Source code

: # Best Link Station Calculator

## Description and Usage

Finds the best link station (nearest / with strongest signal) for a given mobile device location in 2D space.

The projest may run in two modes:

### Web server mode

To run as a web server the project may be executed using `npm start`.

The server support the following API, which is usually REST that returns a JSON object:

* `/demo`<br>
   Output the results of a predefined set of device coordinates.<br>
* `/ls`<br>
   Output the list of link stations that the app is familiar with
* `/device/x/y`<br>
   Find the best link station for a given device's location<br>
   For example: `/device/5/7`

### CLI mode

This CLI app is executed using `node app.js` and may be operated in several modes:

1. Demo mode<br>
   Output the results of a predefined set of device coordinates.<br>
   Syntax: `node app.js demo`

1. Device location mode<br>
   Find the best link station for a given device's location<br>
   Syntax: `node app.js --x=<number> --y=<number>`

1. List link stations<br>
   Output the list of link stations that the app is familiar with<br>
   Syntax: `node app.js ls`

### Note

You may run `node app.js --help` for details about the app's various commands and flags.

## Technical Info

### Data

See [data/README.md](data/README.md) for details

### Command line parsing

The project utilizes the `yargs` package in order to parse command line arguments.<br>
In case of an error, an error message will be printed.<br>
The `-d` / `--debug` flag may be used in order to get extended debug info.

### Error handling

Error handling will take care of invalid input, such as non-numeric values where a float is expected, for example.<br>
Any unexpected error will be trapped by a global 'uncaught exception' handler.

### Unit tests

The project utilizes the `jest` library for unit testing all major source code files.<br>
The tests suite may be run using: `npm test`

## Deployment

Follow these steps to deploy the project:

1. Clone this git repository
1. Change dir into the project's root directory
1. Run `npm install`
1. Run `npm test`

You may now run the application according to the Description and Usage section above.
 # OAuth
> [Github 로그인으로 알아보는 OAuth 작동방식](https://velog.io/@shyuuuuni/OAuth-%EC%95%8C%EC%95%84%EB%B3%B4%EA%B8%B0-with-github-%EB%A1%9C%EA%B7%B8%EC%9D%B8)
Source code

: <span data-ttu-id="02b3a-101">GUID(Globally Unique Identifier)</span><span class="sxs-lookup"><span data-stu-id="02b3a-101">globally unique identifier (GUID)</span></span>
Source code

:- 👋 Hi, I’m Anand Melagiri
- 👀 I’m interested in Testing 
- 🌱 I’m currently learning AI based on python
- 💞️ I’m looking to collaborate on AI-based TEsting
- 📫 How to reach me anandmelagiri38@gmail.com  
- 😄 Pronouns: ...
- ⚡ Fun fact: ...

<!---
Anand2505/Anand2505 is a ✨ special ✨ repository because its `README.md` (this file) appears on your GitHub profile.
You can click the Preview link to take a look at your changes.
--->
※ ※ ※
Exercise brief
Start with the line above that contains "To run as a" and end with the line that contains "source code files.<br>". Write out those lines exactly, and only those.

Problem solution
To run as a web server the project may be executed using `npm start`.

The server support the following API, which is usually REST that returns a JSON object:

* `/demo`<br>
   Output the results of a predefined set of device coordinates.<br>
* `/ls`<br>
   Output the list of link stations that the app is familiar with
* `/device/x/y`<br>
   Find the best link station for a given device's location<br>
   For example: `/device/5/7`

### CLI mode

This CLI app is executed using `node app.js` and may be operated in several modes:

1. Demo mode<br>
   Output the results of a predefined set of device coordinates.<br>
   Syntax: `node app.js demo`

1. Device location mode<br>
   Find the best link station for a given device's location<br>
   Syntax: `node app.js --x=<number> --y=<number>`

1. List link stations<br>
   Output the list of link stations that the app is familiar with<br>
   Syntax: `node app.js ls`

### Note

You may run `node app.js --help` for details about the app's various commands and flags.

## Technical Info

### Data

See [data/README.md](data/README.md) for details

### Command line parsing

The project utilizes the `yargs` package in order to parse command line arguments.<br>
In case of an error, an error message will be printed.<br>
The `-d` / `--debug` flag may be used in order to get extended debug info.

### Error handling

Error handling will take care of invalid input, such as non-numeric values where a float is expected, for example.<br>
Any unexpected error will be trapped by a global 'uncaught exception' handler.

### Unit tests

The project utilizes the `jest` library for unit testing all major source code files.<br>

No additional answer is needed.